Lights set in or on the ground that shine upward re, appropriately called “uplights”. If aimed upward against a tree, shrub, or statue they can create a dramatic silhouette effect. They can also illuminate the underside of foliage, accentuating texture and exaggerating light. Be sure they are directed away from where people walk or sit.
Downlights are those mounted on tree trunks, hung on tree limbs or attached to buildings. Aimed downward from a tree will create a moonlight affect. They can also create elongated shadows of foliage and with some planning as to angles, even ordinary plantings can be dramatic focal points.
Outdoor lights can provide valuable protection for the homeowner against break-ins and can increase safety. Use infrared motion detectors (IMDs) to turn on outdoor lights. They are programmed to react to the body heat of humans and, when any motion is detected in a monitored area, they will turn on. They will not be triggered by animals passing in the night. Infrared motion detectors sense motion up to 70 feet away and should be installed above the ground in a tree or near the roof to cover a broader area.
Path and area lighting can be used to illuminate paths, driveways and steps for safety and security. Downlights can illuminate an entryway creating a subtle mood, and at the same time, offer security without the glare. Ground flood lights when used along paths, driveways and stairs can light the way for pedestrian traffic.

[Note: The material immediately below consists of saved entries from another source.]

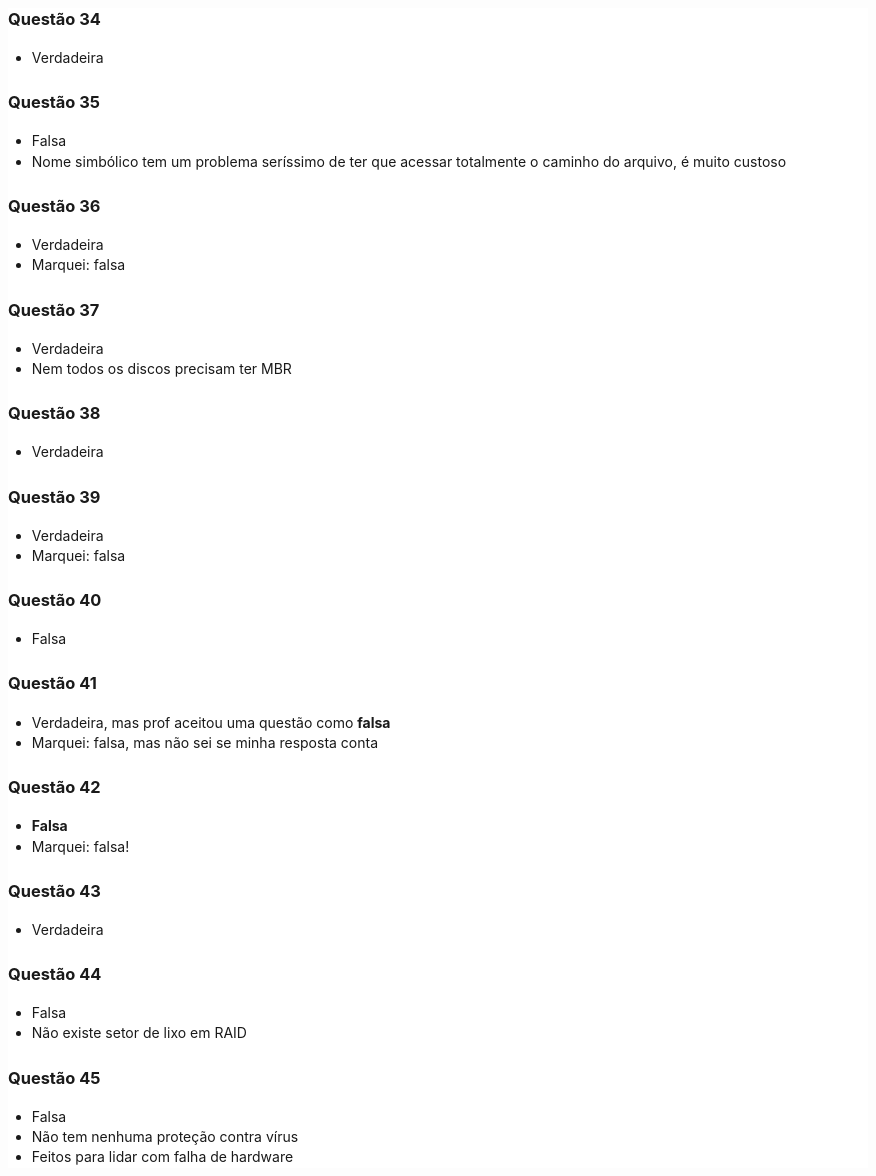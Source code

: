 ### Questão 34
- Verdadeira

### Questão 35
- Falsa
- Nome simbólico tem um problema seríssimo de ter que acessar totalmente o caminho do arquivo, é muito custoso

### Questão 36
- Verdadeira
- Marquei: falsa

### Questão 37
- Verdadeira
- Nem todos os discos precisam ter MBR

### Questão 38
- Verdadeira

### Questão 39
- Verdadeira
- Marquei: falsa

### Questão 40
- Falsa

### Questão 41
- Verdadeira, mas prof aceitou uma questão como **falsa**
- Marquei: falsa, mas não sei se minha resposta conta

### Questão 42
- **Falsa**
- Marquei: falsa!

### Questão 43
- Verdadeira

### Questão 44
- Falsa
- Não existe setor de lixo em RAID

### Questão 45
- Falsa
- Não tem nenhuma proteção contra vírus
- Feitos para lidar com falha de hardware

Dramatic outdoor lighting can alter your entire perception of your garden. Evergreens that are low-keyed backdrops during the spring and summer become important elements when lighting draws attention to their foliage. Shrubs that become bare in winter might be a daytime eyesore but at nightime a delight!
You can choose from a wide variety of year round outdoor lighting systems that can blend in naturally with your landscape. They are available in either standard 120-volt household currant or low voltage, 12-volt currant. You can highlight your yards best features by using different light styles, such as flood lights, tiered lights and decorative shaded lights.
Low voltage outdoor lighting is considered safe and easy to install even for the inexperienced do-it-your-selfers. Because the amperage and voltage are both so low, there is no risk of electrical shock to humans or animals. They are said to be so safe that you can even connect the light fixtures to the power cable with the transformer/control box turned on in order to verify a positive connection.
You should make a sketch of your garden which includes paths, walls or fences you may have. Let your landscape and it's best features determine your layout. Decide where you want each light, considering the mood you want to create, security and safety.
Consult your local nursery or garden centre for ideas.
For larger projects, you may want to consider hiring a landscape "expert" to customize and install your outdoor lighting system.
Accent and spotlighting can be directed at focal points such as trees, shrubs, or favorite flowers. Though color is not a major feature on night-lit landscapes, strong spotlighting of a lively rhododendrom or azalea border while in full bloom can make them captivating focal points.
Low voltage lighting systems are easy to install because cables don't have to be spliced, buried or encased in a conduit, and there is no risk of electrical shock. They consume less energy and light fixtures clip on anywhere along the length of the cable. If you don't like the effect you've created after installation, simply reroute the cable and move the fixtures.